Jerrica Mark and Bryan Peck in Karen Stokes’ Sunset at White Oak Bayou.
Photos Courtesy of Karen Stokes Dance.
“My dad was a history professor at Rice University — an amazing man and my personal hero. I have been surrounded by history and dance my whole life,” said Stokes, artistic director of the six-member Karen Stokes Dance.
October 18’s Sunset at White Oak Bayou is a free-admission, site-specific work, and the third installment of Stokes’ DEEP: Seaspace series. It’ll take place on the north side of Allen’s Landing along White Oak Bayou, where audience members can sit picnic-style on blankets and in lawn chairs.
“Sunset at White Oak Bayou takes my interest in the site and merges it with my dance work. I think it is cool to try to engage audience members via an abstract form — dance — with the surroundings we live in — Houston,” she explained.
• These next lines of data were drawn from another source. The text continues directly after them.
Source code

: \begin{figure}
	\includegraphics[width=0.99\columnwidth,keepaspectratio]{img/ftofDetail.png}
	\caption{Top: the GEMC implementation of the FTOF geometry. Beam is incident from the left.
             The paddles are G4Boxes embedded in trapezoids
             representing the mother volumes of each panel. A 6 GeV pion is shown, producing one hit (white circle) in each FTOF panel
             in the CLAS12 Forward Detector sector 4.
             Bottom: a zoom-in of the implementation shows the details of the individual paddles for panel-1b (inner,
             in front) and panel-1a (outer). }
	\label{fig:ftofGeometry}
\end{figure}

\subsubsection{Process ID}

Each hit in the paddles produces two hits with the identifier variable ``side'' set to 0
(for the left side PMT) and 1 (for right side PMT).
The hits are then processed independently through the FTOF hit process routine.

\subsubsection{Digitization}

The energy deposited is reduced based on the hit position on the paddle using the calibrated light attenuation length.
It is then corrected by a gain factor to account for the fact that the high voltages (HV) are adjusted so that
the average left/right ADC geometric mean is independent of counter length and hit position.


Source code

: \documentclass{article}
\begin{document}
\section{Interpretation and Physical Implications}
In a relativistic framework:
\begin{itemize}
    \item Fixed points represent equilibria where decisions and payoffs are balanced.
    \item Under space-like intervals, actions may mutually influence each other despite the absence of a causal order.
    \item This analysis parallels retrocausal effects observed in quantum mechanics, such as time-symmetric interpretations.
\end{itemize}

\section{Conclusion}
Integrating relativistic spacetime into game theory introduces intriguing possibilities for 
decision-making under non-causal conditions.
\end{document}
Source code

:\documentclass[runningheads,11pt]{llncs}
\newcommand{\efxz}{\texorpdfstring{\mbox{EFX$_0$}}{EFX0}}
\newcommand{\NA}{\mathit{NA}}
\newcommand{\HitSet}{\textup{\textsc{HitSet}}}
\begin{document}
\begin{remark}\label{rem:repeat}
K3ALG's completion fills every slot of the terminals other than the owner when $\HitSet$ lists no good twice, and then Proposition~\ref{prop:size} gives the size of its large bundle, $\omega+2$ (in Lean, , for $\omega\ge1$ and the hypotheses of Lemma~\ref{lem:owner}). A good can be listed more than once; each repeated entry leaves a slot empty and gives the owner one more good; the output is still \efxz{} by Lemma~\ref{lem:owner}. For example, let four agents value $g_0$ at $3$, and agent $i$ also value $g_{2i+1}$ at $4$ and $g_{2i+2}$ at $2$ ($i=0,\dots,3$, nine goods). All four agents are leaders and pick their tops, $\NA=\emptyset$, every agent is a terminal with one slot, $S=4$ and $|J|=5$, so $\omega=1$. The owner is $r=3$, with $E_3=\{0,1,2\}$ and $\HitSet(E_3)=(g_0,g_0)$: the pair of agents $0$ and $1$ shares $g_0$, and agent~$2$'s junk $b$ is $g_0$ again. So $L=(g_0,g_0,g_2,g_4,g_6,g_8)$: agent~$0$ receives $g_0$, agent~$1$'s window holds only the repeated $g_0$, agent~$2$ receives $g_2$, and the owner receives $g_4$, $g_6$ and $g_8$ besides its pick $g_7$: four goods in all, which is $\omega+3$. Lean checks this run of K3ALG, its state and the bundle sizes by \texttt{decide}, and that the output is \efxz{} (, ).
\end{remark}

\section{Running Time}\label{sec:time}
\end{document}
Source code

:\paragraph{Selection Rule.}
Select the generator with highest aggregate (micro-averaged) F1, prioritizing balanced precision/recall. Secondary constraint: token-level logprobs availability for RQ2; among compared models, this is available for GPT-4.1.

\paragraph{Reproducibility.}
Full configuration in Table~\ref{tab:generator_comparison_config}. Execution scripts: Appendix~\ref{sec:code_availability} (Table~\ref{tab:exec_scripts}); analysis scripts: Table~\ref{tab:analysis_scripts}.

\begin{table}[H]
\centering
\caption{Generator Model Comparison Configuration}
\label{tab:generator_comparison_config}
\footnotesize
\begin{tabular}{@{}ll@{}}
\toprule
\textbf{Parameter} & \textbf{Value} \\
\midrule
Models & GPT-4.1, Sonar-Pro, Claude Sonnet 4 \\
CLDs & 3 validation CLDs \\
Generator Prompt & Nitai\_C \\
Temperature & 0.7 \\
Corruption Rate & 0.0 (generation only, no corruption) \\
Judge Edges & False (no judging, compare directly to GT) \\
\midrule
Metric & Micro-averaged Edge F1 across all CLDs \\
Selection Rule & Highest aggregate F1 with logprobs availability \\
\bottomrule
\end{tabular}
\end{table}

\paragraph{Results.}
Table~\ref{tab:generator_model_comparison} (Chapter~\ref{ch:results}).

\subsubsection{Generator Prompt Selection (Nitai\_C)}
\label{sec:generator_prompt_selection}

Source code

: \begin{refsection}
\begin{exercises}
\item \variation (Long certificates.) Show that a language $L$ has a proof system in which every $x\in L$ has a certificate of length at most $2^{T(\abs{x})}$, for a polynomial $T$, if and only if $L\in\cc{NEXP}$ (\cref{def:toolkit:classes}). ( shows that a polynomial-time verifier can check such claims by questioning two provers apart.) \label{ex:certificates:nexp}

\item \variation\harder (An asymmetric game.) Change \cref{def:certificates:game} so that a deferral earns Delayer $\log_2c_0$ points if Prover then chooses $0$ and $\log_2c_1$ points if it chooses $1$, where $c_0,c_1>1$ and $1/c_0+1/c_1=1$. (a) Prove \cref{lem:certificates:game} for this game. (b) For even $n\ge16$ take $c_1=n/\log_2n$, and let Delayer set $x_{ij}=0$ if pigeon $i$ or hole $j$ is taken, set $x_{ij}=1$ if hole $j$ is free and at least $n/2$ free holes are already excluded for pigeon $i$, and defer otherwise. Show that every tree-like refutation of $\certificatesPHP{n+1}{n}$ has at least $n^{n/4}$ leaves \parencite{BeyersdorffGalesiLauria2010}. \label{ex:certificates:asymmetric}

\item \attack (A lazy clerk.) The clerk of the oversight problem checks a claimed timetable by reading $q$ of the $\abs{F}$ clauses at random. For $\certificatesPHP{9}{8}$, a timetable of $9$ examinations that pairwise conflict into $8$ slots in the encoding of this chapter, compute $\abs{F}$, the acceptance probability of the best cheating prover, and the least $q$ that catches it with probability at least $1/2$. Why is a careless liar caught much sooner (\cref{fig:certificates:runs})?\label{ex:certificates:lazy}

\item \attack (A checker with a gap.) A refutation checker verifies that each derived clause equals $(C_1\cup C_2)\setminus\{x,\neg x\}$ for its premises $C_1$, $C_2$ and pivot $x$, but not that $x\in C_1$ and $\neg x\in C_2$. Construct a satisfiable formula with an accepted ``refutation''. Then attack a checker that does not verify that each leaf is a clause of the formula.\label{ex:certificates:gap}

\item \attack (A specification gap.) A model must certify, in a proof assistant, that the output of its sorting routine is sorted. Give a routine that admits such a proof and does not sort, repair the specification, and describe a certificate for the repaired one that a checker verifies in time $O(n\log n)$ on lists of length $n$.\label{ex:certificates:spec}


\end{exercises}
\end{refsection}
The location peaked her interest when she dug into the history of Houston and discovered the city was actually founded on the creation of a myth, or “entrepreneurial exaggeration,” as Stokes calls it. The Allen brothers marketed the area as a thriving port city “having an abundance of excellent spring water and enjoying the sea breeze in all its freshness…It is handsome and beautifully elevated, salubrious and well-watered.” These descriptions enticed settlers to come, and the rest is history; now, Houston is the fourth largest city in the U.S.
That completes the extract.